> **Data to examine**:
__________

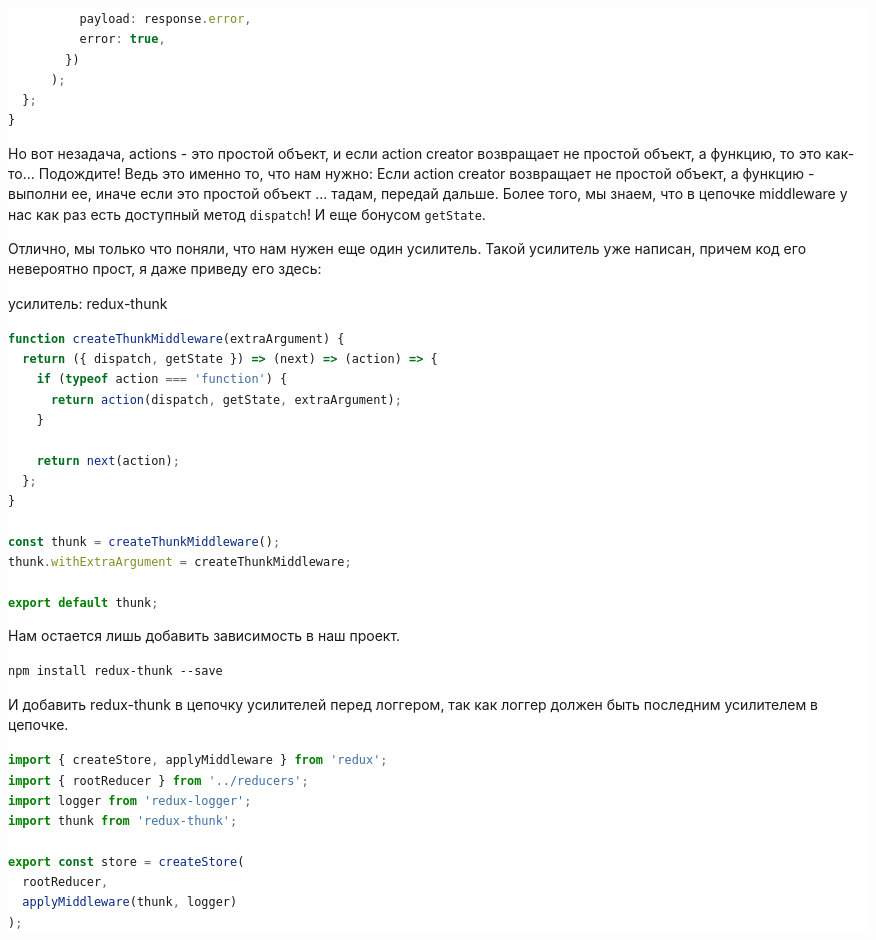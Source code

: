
 ```js
          payload: response.error,
          error: true,
        })
      );
  };
}
```

Но вот незадача, actions - это простой объект, и если action creator возвращает не простой объект, а функцию, то это как-то... Подождите! Ведь это именно то, что нам нужно: Если action creator возвращает не простой объект, а функцию - выполни ее, иначе если это простой объект ... тадам, передай дальше. Более того, мы знаем, что в цепочке middleware у нас как раз есть доступный метод `dispatch`! И еще бонусом `getState`.

Отлично, мы только что поняли, что нам нужен еще один усилитель. Такой усилитель уже написан, причем код его невероятно прост, я даже приведу его здесь:

усилитель: redux-thunk

```js
function createThunkMiddleware(extraArgument) {
  return ({ dispatch, getState }) => (next) => (action) => {
    if (typeof action === 'function') {
      return action(dispatch, getState, extraArgument);
    }

    return next(action);
  };
}

const thunk = createThunkMiddleware();
thunk.withExtraArgument = createThunkMiddleware;

export default thunk;
```

Нам остается лишь добавить зависимость в наш проект.

```
npm install redux-thunk --save
```

И добавить redux-thunk в цепочку усилителей перед логгером, так как логгер должен быть последним усилителем в цепочке.

```js
import { createStore, applyMiddleware } from 'redux';
import { rootReducer } from '../reducers';
import logger from 'redux-logger';
import thunk from 'redux-thunk';

export const store = createStore(
  rootReducer,
  applyMiddleware(thunk, logger)
);
```
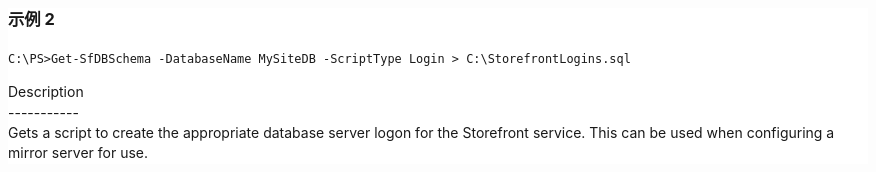 ### 示例 2

    C:\PS>Get-SfDBSchema -DatabaseName MySiteDB -ScriptType Login > C:\StorefrontLogins.sql
    

Description  
\---\---\-----  
Gets a script to create the appropriate database server logon for the Storefront service. This can be used when configuring a mirror server for use.
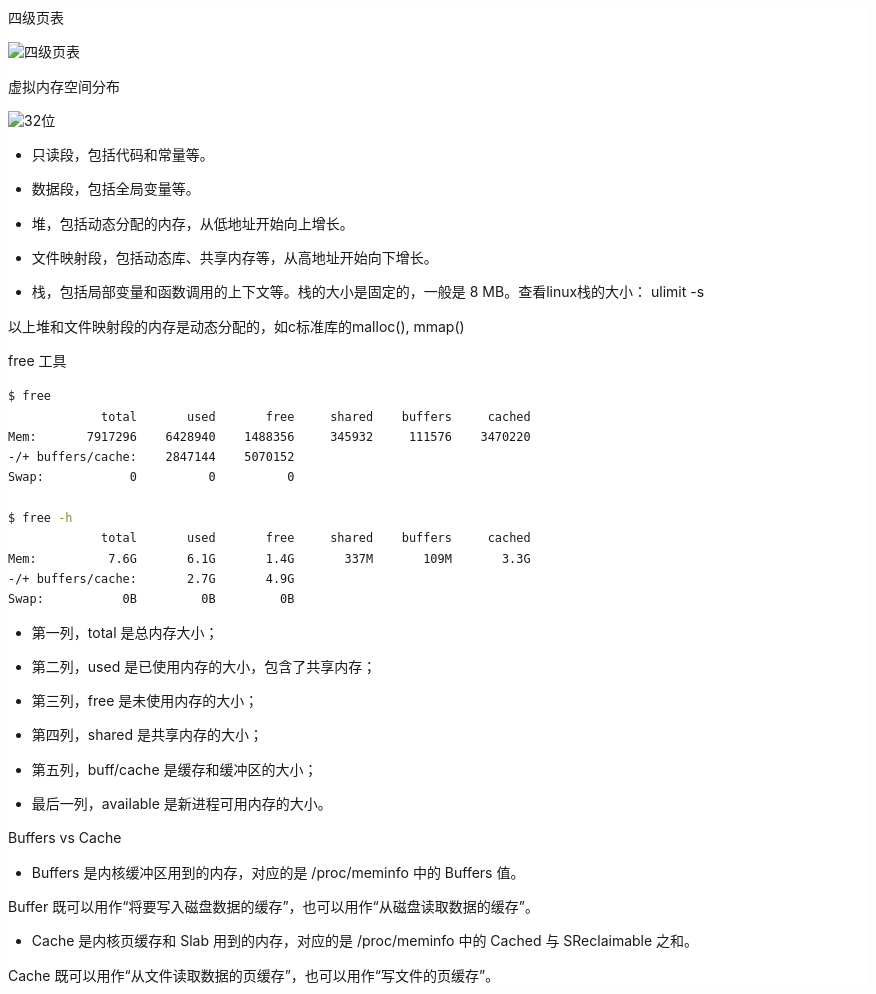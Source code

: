 四级页表

![四级页表](https://static001.geekbang.org/resource/image/b5/25/b5c9179ac64eb5c7ca26448065728325.png)


虚拟内存空间分布

![32位](https://static001.geekbang.org/resource/image/71/5d/71a754523386cc75f4456a5eabc93c5d.png)


- 只读段，包括代码和常量等。

- 数据段，包括全局变量等。

- 堆，包括动态分配的内存，从低地址开始向上增长。

- 文件映射段，包括动态库、共享内存等，从高地址开始向下增长。

- 栈，包括局部变量和函数调用的上下文等。栈的大小是固定的，一般是 8 MB。查看linux栈的大小： ulimit -s 

以上堆和文件映射段的内存是动态分配的，如c标准库的malloc(), mmap() 


free 工具

```bash
$ free
             total       used       free     shared    buffers     cached
Mem:       7917296    6428940    1488356     345932     111576    3470220
-/+ buffers/cache:    2847144    5070152
Swap:            0          0          0

$ free -h
             total       used       free     shared    buffers     cached
Mem:          7.6G       6.1G       1.4G       337M       109M       3.3G
-/+ buffers/cache:       2.7G       4.9G
Swap:           0B         0B         0B
```

- 第一列，total 是总内存大小；

- 第二列，used 是已使用内存的大小，包含了共享内存；

- 第三列，free 是未使用内存的大小；

- 第四列，shared 是共享内存的大小；

- 第五列，buff/cache 是缓存和缓冲区的大小；

- 最后一列，available 是新进程可用内存的大小。

Buffers vs Cache

- Buffers 是内核缓冲区用到的内存，对应的是 /proc/meminfo 中的 Buffers 值。

Buffer 既可以用作“将要写入磁盘数据的缓存”，也可以用作“从磁盘读取数据的缓存”。


- Cache 是内核页缓存和 Slab 用到的内存，对应的是 /proc/meminfo 中的 Cached 与 SReclaimable 之和。

Cache 既可以用作“从文件读取数据的页缓存”，也可以用作“写文件的页缓存”。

__________

> **Your instructions**: The answer is a portion of the data. Write out exactly the line with "- Cache 是内核页缓存和" and all lines after it.

> **Answer section**:
- Cache 是内核页缓存和 Slab 用到的内存，对应的是 /proc/meminfo 中的 Cached 与 SReclaimable 之和。

Cache 既可以用作“从文件读取数据的页缓存”，也可以用作“写文件的页缓存”。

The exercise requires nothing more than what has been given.